Yesterday, with hair still wet from a morning practice session, Olympic and world champion Chad Le Clos confirmed what anybody who has even dipped a toe into the world of elite swimming already knows: the South African is not here to make up numbers.
“I am here to win as many medals as I can,” the 21-year-old Durban native with the enviable habit of doing just that, said.
“That’s always the aim. I got pretty close to the world record a couple of days ago [at the World Cup third leg in Moscow], so if I can get a little closer here, that would be great. Otherwise, I’m looking to get as many points as I can to extend my lead at the top.”
The World Cup is an eight-leg championship with points being awarded following each round using a Fina scale as complex as quantum physics and based on world record times. The overall top scorer at the end of the season wins US$100,000 (Dh360,000).

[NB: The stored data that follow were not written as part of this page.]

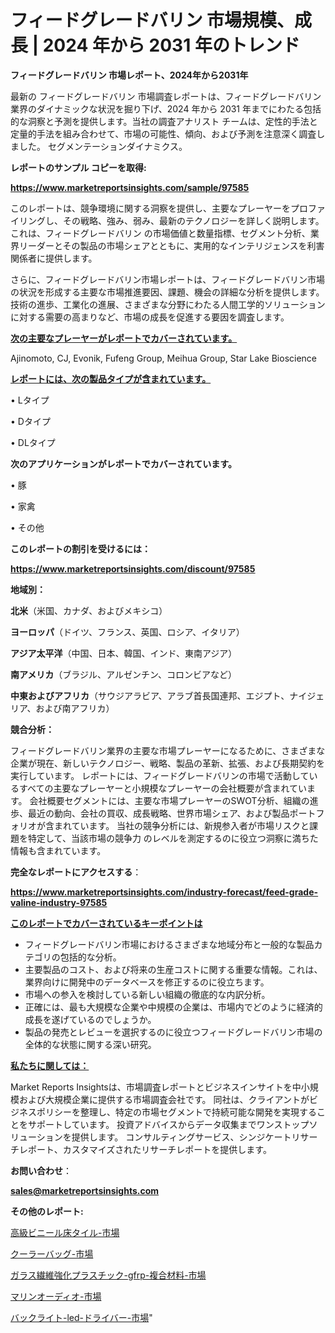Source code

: # フィードグレードバリン 市場規模、成長 | 2024 年から 2031 年のトレンド

<strong>フィードグレードバリン 市場レポート、2024年から2031年</strong>

最新の フィードグレードバリン 市場調査レポートは、フィードグレードバリン 業界のダイナミックな状況を掘り下げ、2024 年から 2031 年までにわたる包括的な洞察と予測を提供します。当社の調査アナリスト チームは、定性的手法と定量的手法を組み合わせて、市場の可能性、傾向、および予測を注意深く調査しました。 セグメンテーションダイナミクス。



<strong>レポートのサンプル コピーを取得:</strong> <a href=https://www.marketreportsinsights.com/sample/97585>

<strong><u>https://www.marketreportsinsights.com/sample/97585</u></strong></a>

このレポートは、競争環境に関する洞察を提供し、主要なプレーヤーをプロファイリングし、その戦略、強み、弱み、最新のテクノロジーを詳しく説明します。 これは、フィードグレードバリン の市場価値と数量指標、セグメント分析、業界リーダーとその製品の市場シェアとともに、実用的なインテリジェンスを利害関係者に提供します。

さらに、フィードグレードバリン市場レポートは、フィードグレードバリン市場の状況を形成する主要な市場推進要因、課題、機会の詳細な分析を提供します。 技術の進歩、工業化の進展、さまざまな分野にわたる人間工学的ソリューションに対する需要の高まりなど、市場の成長を促進する要因を調査します。



<strong><u>次の主要なプレーヤーがレポートでカバーされています。</u></strong>

Ajinomoto, CJ, Evonik, Fufeng Group, Meihua Group, Star Lake Bioscience



<strong><u><b>レポートには、次の製品タイプが含まれています。</b></u></strong>

• Lタイプ

•  Dタイプ

•  DLタイプ



<strong><b>次のアプリケーションがレポートでカバーされています。</b></strong>

• 豚

• 家禽

• その他



<strong><b>このレポートの割引を受けるには：</b></strong><a href=https://www.marketreportsinsights.com/discount/97585>

<strong><u>https://www.marketreportsinsights.com/discount/97585</u></strong></a>



<strong>地域別：</strong>



<strong>北米</strong>（米国、カナダ、およびメキシコ）



<strong>ヨーロッパ</strong>（ドイツ、フランス、英国、ロシア、イタリア）



<strong>アジア太平洋</strong>（中国、日本、韓国、インド、東南アジア）



<strong>南アメリカ</strong>（ブラジル、アルゼンチン、コロンビアなど）



<strong>中東およびアフリカ</strong>（サウジアラビア、アラブ首長国連邦、エジプト、ナイジェリア、および南アフリカ）



<strong>競合分析：</strong>

フィードグレードバリン業界の主要な市場プレーヤーになるために、さまざまな企業が現在、新しいテクノロジー、戦略、製品の革新、拡張、および長期契約を実行しています。 レポートには、フィードグレードバリンの市場で活動しているすべての主要なプレーヤーと小規模なプレーヤーの会社概要が含まれています。 会社概要セグメントには、主要な市場プレーヤーのSWOT分析、組織の進歩、最近の動向、会社の買収、成長戦略、世界市場シェア、および製品ポートフォリオが含まれています。 当社の競争分析には、新規参入者が市場リスクと課題を特定して、当該市場の競争力 のレベルを測定するのに役立つ洞察に満ちた情報も含まれています。



<strong>完全なレポートにアクセスする</strong>：

<a href=https://www.marketreportsinsights.com/industry-forecast/feed-grade-valine-industry-97585>

<strong><u>https://www.marketreportsinsights.com/industry-forecast/feed-grade-valine-industry-97585</u></strong></a>



<strong><u><b>このレポートでカバーされているキーポイントは</b></u></strong>
<ul>
  <li>フィードグレードバリン市場におけるさまざまな地域分布と一般的な製品カテゴリの包括的な分析。</li>
  <li>主要製品のコスト、および将来の生産コストに関する重要な情報。これは、業界向けに開発中のデータベースを修正するのに役立ちます。</li>
  <li>市場への参入を検討している新しい組織の徹底的な内訳分析。</li>
  <li>正確には、最も大規模な企業や中規模の企業は、市場内でどのように経済的成長を遂げているのでしょうか。</li>
  <li>製品の発売とレビューを選択するのに役立つフィードグレードバリン市場の全体的な状態に関する深い研究。</li>
</ul>


<strong><u><b>私たちに関しては：</b></u></strong>

Market Reports Insightsは、市場調査レポートとビジネスインサイトを中小規模および大規模企業に提供する市場調査会社です。 同社は、クライアントがビジネスポリシーを整理し、特定の市場セグメントで持続可能な開発を実現することをサポートしています。 投資アドバイスからデータ収集までワンストップソリューションを提供します。 コンサルティングサービス、シンジケートリサーチレポート、カスタマイズされたリサーチレポートを提供します。



<strong><b>お問い合わせ</b></strong>：

<a href=mailto:sales@marketreportsinsights.com>

<strong><u>sales@marketreportsinsights.com</u></strong></a>



<strong>その他のレポート:</strong>

<a href=https://www.linkedin.com/pulse/高級ビニール床タイル-市場-2023-swot-分析と成長率-2030-geexf/>高級ビニール床タイル-市場</a>

<a href=https://www.linkedin.com/pulse/クーラーバッグ-市場-2023-年のダイナミクスとビジネストレンド-2030-ri7uf/>クーラーバッグ-市場</a>

<a href=https://www.linkedin.com/pulse/ガラス繊維強化プラスチック-gfrp-複合材料-市場-2023-総利益と主要ベンダー-6pdxf/>ガラス繊維強化プラスチック-gfrp-複合材料-市場</a>

<a href=https://www.linkedin.com/pulse/マリンオーディオ-市場-2023-swot-分析と成長率-2030-analytics-achievers-24-analysis-mwnjf/>マリンオーディオ-市場</a>

<a href=https://www.linkedin.com/pulse/バックライト-led-ドライバー-市場-2023-年のダイナミクスとビジネストレンド-vjzvf/>バックライト-led-ドライバー-市場</a>"

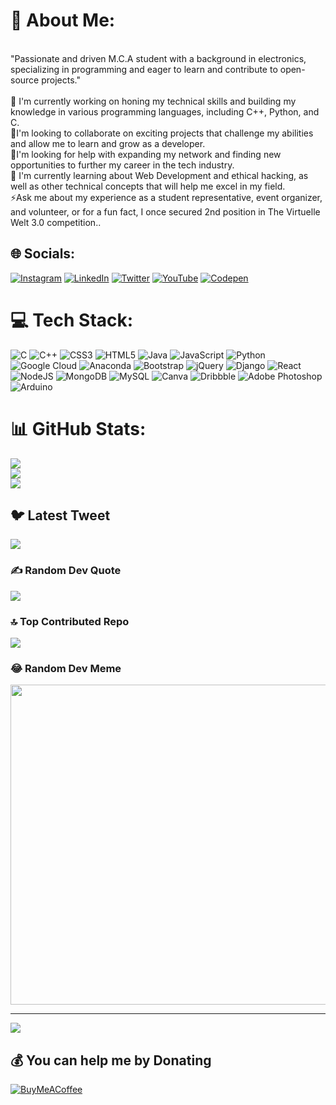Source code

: # 💫 About Me:
<br>"Passionate and driven M.C.A student with a background in electronics,<br>specializing in programming and eager to learn and contribute to open-source projects."<br><br>🔭 I'm currently working on honing my technical skills and building my knowledge in various programming languages, including C++, Python, and C.<br>👯I'm looking to collaborate on exciting projects that challenge my abilities and allow me to learn and grow as a developer.<br>🤝I'm looking for help with expanding my network and finding new opportunities to further my career in the tech industry.<br>💬 I'm currently learning about Web Development and ethical hacking, as well as other technical concepts that will help me excel in my field.<br>⚡Ask me about my experience as a student representative, event organizer, and volunteer, or for a fun fact, I once secured 2nd position in The Virtuelle Welt 3.0 competition..


## 🌐 Socials:
[![Instagram](https://img.shields.io/badge/Instagram-%23E4405F.svg?logo=Instagram&logoColor=white)](https://instagram.com/j_a_y__p_r_a_k_a_s_h) [![LinkedIn](https://img.shields.io/badge/LinkedIn-%230077B5.svg?logo=linkedin&logoColor=white)](https://linkedin.com/in/iamjayprakash) [![Twitter](https://img.shields.io/badge/Twitter-%231DA1F2.svg?logo=Twitter&logoColor=white)](https://twitter.com/jayprak56111945) [![YouTube](https://img.shields.io/badge/YouTube-%23FF0000.svg?logo=YouTube&logoColor=white)](https://youtube.com/@Instagram.Status) [![Codepen](https://img.shields.io/badge/Codepen-000000?style=for-the-badge&logo=codepen&logoColor=white)](https://codepen.io/Iam_JayPrakash) 

# 💻 Tech Stack:
![C](https://img.shields.io/badge/c-%2300599C.svg?style=plastic&logo=c&logoColor=white) ![C++](https://img.shields.io/badge/c++-%2300599C.svg?style=plastic&logo=c%2B%2B&logoColor=white) ![CSS3](https://img.shields.io/badge/css3-%231572B6.svg?style=plastic&logo=css3&logoColor=white) ![HTML5](https://img.shields.io/badge/html5-%23E34F26.svg?style=plastic&logo=html5&logoColor=white) ![Java](https://img.shields.io/badge/java-%23ED8B00.svg?style=plastic&logo=java&logoColor=white) ![JavaScript](https://img.shields.io/badge/javascript-%23323330.svg?style=plastic&logo=javascript&logoColor=%23F7DF1E) ![Python](https://img.shields.io/badge/python-3670A0?style=plastic&logo=python&logoColor=ffdd54) ![Google Cloud](https://img.shields.io/badge/Google%20Cloud-%234285F4.svg?style=plastic&logo=google-cloud&logoColor=white) ![Anaconda](https://img.shields.io/badge/Anaconda-%2344A833.svg?style=plastic&logo=anaconda&logoColor=white) ![Bootstrap](https://img.shields.io/badge/bootstrap-%23563D7C.svg?style=plastic&logo=bootstrap&logoColor=white) ![jQuery](https://img.shields.io/badge/jquery-%230769AD.svg?style=plastic&logo=jquery&logoColor=white) ![Django](https://img.shields.io/badge/django-%23092E20.svg?style=plastic&logo=django&logoColor=white) ![React](https://img.shields.io/badge/react-%2320232a.svg?style=plastic&logo=react&logoColor=%2361DAFB) ![NodeJS](https://img.shields.io/badge/node.js-6DA55F?style=plastic&logo=node.js&logoColor=white) ![MongoDB](https://img.shields.io/badge/MongoDB-%234ea94b.svg?style=plastic&logo=mongodb&logoColor=white) ![MySQL](https://img.shields.io/badge/mysql-%2300f.svg?style=plastic&logo=mysql&logoColor=white) ![Canva](https://img.shields.io/badge/Canva-%2300C4CC.svg?style=plastic&logo=Canva&logoColor=white) ![Dribbble](https://img.shields.io/badge/Dribbble-EA4C89?style=plastic&logo=dribbble&logoColor=white) ![Adobe Photoshop](https://img.shields.io/badge/adobephotoshop-%2331A8FF.svg?style=plastic&logo=adobephotoshop&logoColor=white) ![Arduino](https://img.shields.io/badge/-Arduino-00979D?style=plastic&logo=Arduino&logoColor=white)
# 📊 GitHub Stats:
![](https://github-readme-stats.vercel.app/api?username=IamJayPrakash&theme=highcontrast&hide_border=false&include_all_commits=true&count_private=true)<br/>
![](https://github-readme-streak-stats.herokuapp.com/?user=IamJayPrakash&theme=highcontrast&hide_border=false)<br/>
![](https://github-readme-stats.vercel.app/api/top-langs/?username=IamJayPrakash&theme=highcontrast&hide_border=false&include_all_commits=true&count_private=true&layout=compact)

## 🐦 Latest Tweet
[![](https://gtce.itsvg.in/api?username=jayprak56111945)](https://github.com/VishwaGauravIn/github-twitter-card-embed)

### ✍️ Random Dev Quote
![](https://quotes-github-readme.vercel.app/api?type=horizontal&theme=tokyonight)

### 🔝 Top Contributed Repo
![](https://github-contributor-stats.vercel.app/api?username=IamJayPrakash&limit=5&theme=dark&combine_all_yearly_contributions=true)

### 😂 Random Dev Meme
<img src="https://rm.up.railway.app/" width="512px"/>

---
[![](https://visitcount.itsvg.in/api?id=IamJayPrakash&icon=5&color=5)](https://visitcount.itsvg.in)

  ## 💰 You can help me by Donating
  [![BuyMeACoffee](https://img.shields.io/badge/Buy%20Me%20a%20Coffee-ffdd00?style=for-the-badge&logo=buy-me-a-coffee&logoColor=black)](https://www.buymeacoffee.com/IamJP) 

  
<!-- Proudly created with GPRM ( https://gprm.itsvg.in ) -->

Le Clos leads the men’s championship by 56 points, almost double that of third-placed Australian Kenneth To.
Katinka Hosszu, the reigning female World Cup champion, will compete in at least 10 events this weekend as she looks to extend what is already a titanic lead at the top of the women’s standings.
The Hungarian has 384 points after four rounds, which is 254 more than any other female swimmer in the series.
“My goal is to be top three in my events. That’s the target, but I’d love to win the IMs [individual medleys] and the 200-metre butterfly,” she said.
Hosszu left Moscow with 10 medals, including three golds, and tempered expectations ahead of today’s action.
“I’m not as rested as I was in the first two rounds,” she said. “I do feel a little bit tired and have been training pretty hard in September. I will do my best and hopefully get pretty close to the records, but we’ll see.”
For Dubai, this weekend’s World Cup is the latest in an ever-expanding list of swimming events held at arguably the emirate’s finest facility. The Hamdan Sports Complex hosted the Short Course World Championships in 2010, when Ryan Lochte threatened to put the city’s gold souks out of business. It also hosted the Junior World Championships in July. Korbo said the desert oasis is home to “one of the best, if not the best, pool in the world”.
The last time Le Clos and Hosszu competed here was in the opening round of the 2012 World Cup, where the South African won the 100m and 200m butterfly and Hosszu took seven golds and a bronze. It is of little surprise then to hear the Hungarian is pleased to be back.
“Swimmers always say it is a fast pool or that it has hard water or soft water, but for me this pool just has great water,” she said. “I love it.”